■ What you will do ■
When the line containing "Maximum with additional" appears in the entries below, begin printing there and stop after the line containing "val y: @repr(IntPairAsDouble)"; print each of those lines exactly and no other line.

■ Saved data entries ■

* * *

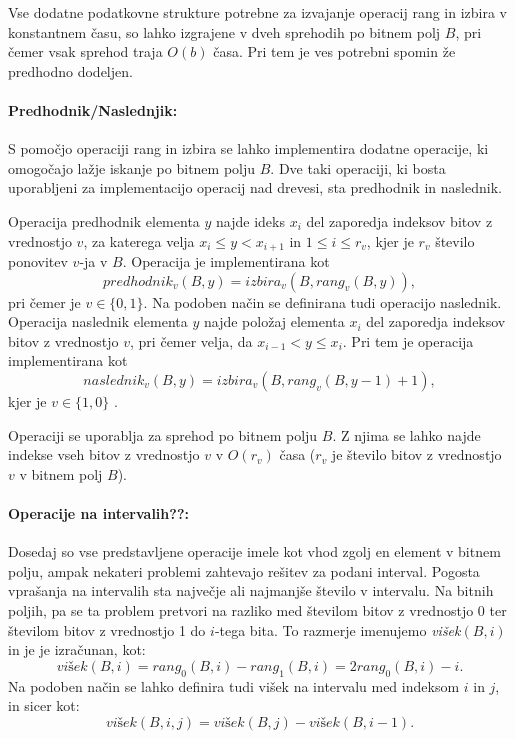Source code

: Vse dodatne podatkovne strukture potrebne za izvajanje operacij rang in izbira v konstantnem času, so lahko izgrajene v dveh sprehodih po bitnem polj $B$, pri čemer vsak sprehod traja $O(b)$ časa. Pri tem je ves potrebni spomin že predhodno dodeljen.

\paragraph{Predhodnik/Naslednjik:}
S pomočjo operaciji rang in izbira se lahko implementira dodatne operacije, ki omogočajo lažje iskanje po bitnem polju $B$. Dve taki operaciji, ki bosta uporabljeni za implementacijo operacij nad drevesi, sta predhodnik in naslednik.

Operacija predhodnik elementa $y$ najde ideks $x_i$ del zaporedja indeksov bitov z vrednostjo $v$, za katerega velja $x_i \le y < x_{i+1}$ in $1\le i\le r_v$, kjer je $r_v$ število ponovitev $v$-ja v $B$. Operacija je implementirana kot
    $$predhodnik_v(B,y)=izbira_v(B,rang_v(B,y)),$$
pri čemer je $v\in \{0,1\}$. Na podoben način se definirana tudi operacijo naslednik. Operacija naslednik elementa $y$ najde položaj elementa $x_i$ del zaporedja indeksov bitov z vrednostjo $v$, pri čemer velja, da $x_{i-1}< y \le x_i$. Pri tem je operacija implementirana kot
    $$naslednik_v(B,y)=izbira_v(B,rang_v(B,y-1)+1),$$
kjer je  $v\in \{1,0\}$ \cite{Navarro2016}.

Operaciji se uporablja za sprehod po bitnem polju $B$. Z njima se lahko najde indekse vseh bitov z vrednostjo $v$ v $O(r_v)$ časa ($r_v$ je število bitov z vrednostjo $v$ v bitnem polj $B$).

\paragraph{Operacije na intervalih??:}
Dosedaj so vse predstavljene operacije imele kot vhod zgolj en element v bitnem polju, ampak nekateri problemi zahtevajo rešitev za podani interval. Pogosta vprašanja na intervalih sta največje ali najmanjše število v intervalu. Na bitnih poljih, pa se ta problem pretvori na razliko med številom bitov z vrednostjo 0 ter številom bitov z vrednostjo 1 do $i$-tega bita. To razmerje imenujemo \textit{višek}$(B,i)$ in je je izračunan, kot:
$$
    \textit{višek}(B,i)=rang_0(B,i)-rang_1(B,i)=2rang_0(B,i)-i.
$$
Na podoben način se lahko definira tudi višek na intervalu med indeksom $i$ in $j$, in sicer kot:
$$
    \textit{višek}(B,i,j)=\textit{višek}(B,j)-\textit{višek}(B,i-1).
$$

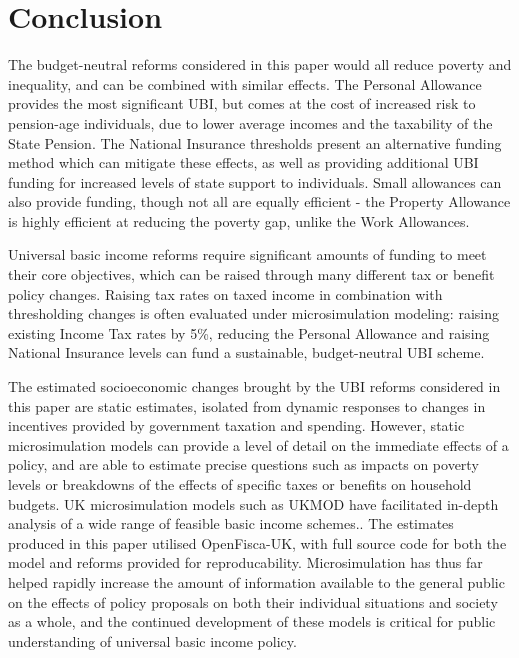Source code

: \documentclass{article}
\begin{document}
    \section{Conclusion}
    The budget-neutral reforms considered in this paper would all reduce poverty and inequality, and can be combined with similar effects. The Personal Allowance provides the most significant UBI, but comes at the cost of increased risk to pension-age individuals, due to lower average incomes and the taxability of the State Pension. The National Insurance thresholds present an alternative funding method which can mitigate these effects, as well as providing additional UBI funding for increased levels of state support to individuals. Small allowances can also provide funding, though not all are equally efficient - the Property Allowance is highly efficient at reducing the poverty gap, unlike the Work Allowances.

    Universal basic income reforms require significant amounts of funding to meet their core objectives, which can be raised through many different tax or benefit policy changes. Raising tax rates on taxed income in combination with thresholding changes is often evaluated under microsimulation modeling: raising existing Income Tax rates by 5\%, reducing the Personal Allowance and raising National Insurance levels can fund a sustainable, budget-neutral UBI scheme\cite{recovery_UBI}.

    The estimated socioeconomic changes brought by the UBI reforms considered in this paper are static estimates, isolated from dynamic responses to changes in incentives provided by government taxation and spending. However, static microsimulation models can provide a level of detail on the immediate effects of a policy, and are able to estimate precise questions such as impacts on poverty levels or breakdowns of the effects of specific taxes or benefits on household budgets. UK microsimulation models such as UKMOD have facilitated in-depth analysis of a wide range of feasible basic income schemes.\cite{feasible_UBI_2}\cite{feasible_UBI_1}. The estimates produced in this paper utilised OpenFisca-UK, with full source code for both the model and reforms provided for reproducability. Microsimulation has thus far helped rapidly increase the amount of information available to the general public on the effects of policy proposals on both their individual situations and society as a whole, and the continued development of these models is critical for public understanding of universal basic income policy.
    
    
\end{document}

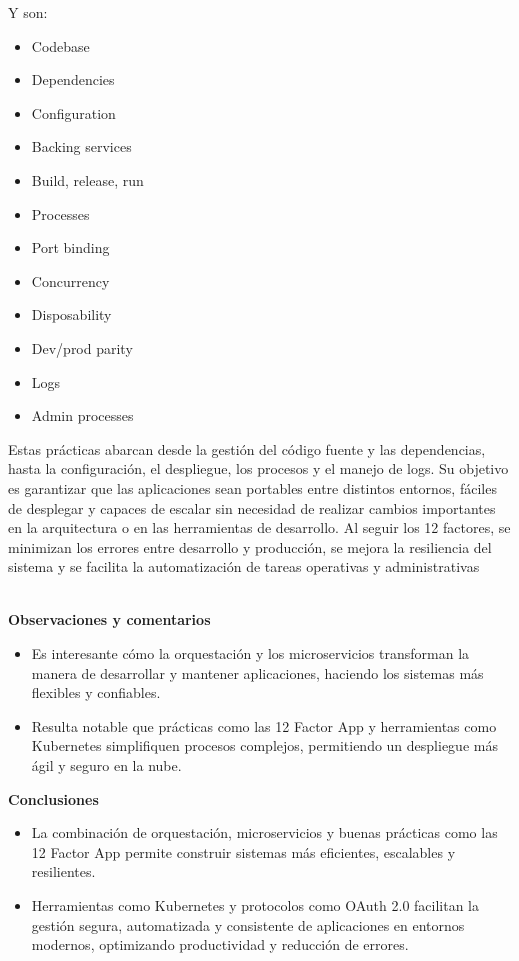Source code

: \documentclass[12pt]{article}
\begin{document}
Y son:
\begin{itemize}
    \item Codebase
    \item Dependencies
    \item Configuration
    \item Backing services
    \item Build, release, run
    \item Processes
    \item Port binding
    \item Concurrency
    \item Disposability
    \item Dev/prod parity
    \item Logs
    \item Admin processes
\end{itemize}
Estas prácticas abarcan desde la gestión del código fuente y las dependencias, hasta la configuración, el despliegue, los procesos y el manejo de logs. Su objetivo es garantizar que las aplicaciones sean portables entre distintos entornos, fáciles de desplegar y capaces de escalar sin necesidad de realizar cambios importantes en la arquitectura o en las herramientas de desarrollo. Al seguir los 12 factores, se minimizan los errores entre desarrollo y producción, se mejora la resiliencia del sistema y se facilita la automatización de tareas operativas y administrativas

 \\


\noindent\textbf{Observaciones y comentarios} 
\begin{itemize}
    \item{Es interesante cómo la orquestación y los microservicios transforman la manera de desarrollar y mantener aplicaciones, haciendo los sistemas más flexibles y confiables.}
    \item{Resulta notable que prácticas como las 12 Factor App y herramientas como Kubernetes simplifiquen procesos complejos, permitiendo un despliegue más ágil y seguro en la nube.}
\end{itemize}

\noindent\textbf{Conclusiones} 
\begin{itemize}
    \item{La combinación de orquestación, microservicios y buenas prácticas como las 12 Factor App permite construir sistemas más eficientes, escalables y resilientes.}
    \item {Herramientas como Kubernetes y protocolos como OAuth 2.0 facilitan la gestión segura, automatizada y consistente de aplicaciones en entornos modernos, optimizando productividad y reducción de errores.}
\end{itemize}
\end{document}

* * *

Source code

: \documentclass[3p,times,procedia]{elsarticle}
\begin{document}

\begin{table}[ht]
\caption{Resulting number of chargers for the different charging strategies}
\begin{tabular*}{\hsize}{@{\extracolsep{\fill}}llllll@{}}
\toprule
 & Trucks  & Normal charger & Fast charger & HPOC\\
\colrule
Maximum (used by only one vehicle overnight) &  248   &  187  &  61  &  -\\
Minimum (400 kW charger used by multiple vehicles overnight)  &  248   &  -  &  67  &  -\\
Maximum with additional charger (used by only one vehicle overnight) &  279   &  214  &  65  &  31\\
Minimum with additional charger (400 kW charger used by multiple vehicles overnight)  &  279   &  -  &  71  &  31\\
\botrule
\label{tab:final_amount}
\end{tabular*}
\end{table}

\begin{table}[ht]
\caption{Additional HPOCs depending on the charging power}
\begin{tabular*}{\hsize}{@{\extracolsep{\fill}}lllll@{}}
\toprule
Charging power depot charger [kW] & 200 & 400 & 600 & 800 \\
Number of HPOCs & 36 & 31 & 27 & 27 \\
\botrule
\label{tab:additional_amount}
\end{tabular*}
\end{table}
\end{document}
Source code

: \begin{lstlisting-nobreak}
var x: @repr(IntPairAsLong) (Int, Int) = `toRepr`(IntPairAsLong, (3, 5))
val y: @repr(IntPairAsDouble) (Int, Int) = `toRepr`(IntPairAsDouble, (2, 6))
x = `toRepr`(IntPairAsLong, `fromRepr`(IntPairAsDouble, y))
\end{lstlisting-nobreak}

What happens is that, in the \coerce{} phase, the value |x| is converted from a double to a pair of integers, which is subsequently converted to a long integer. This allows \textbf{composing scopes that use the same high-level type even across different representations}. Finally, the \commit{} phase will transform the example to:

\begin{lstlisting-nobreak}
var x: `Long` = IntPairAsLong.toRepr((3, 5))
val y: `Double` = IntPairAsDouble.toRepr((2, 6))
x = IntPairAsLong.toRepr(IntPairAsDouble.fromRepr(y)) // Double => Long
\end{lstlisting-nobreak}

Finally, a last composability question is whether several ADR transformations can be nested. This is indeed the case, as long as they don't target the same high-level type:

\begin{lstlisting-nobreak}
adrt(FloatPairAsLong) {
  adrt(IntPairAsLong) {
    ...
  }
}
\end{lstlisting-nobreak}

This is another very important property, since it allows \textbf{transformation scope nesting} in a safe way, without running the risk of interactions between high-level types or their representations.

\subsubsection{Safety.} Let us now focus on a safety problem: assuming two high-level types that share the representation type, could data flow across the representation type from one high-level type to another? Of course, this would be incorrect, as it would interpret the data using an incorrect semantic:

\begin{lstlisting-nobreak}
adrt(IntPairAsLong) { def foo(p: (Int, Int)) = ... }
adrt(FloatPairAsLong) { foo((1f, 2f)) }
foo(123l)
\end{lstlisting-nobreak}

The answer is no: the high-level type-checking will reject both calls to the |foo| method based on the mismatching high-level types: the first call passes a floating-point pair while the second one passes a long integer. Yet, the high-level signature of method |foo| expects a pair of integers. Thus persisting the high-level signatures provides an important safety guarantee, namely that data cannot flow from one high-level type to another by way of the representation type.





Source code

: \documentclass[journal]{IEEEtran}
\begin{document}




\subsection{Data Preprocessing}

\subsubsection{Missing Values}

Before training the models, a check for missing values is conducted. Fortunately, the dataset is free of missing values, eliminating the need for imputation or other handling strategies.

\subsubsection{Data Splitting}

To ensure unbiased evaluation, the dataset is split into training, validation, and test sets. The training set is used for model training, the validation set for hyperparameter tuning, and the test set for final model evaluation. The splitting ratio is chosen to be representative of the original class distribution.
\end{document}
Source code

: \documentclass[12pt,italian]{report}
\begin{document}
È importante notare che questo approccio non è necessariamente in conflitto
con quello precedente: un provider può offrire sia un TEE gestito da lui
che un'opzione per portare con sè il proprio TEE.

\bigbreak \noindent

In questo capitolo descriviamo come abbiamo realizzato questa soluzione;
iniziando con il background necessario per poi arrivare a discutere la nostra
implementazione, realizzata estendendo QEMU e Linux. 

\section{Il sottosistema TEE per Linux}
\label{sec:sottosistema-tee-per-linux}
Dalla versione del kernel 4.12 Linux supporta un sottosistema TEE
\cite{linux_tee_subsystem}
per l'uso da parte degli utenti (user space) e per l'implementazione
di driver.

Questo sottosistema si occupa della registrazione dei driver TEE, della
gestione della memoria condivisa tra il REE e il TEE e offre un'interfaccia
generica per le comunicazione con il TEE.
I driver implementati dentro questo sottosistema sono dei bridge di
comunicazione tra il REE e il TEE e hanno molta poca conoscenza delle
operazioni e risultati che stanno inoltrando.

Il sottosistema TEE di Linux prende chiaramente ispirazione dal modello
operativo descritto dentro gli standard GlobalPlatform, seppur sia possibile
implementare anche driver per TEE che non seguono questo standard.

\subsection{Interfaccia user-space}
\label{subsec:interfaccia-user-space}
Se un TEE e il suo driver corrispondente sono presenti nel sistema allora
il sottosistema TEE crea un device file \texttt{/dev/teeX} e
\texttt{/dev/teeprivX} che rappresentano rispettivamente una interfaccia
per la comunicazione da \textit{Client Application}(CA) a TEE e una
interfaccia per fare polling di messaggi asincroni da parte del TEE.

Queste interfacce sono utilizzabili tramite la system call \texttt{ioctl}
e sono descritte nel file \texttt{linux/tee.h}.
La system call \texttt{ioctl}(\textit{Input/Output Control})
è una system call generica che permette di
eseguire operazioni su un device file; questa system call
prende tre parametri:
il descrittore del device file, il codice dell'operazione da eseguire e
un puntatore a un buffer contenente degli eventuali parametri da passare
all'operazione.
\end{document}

* * *

■ Response box ■
Maximum with additional charger (used by only one vehicle overnight) &  279   &  214  &  65  &  31\\
Minimum with additional charger (400 kW charger used by multiple vehicles overnight)  &  279   &  -  &  71  &  31\\
\botrule
\label{tab:final_amount}
\end{tabular*}
\end{table}

\begin{table}[ht]
\caption{Additional HPOCs depending on the charging power}
\begin{tabular*}{\hsize}{@{\extracolsep{\fill}}lllll@{}}
\toprule
Charging power depot charger [kW] & 200 & 400 & 600 & 800 \\
Number of HPOCs & 36 & 31 & 27 & 27 \\
\botrule
\label{tab:additional_amount}
\end{tabular*}
\end{table}
\end{document}
Source code

: \begin{lstlisting-nobreak}
var x: @repr(IntPairAsLong) (Int, Int) = `toRepr`(IntPairAsLong, (3, 5))
val y: @repr(IntPairAsDouble) (Int, Int) = `toRepr`(IntPairAsDouble, (2, 6))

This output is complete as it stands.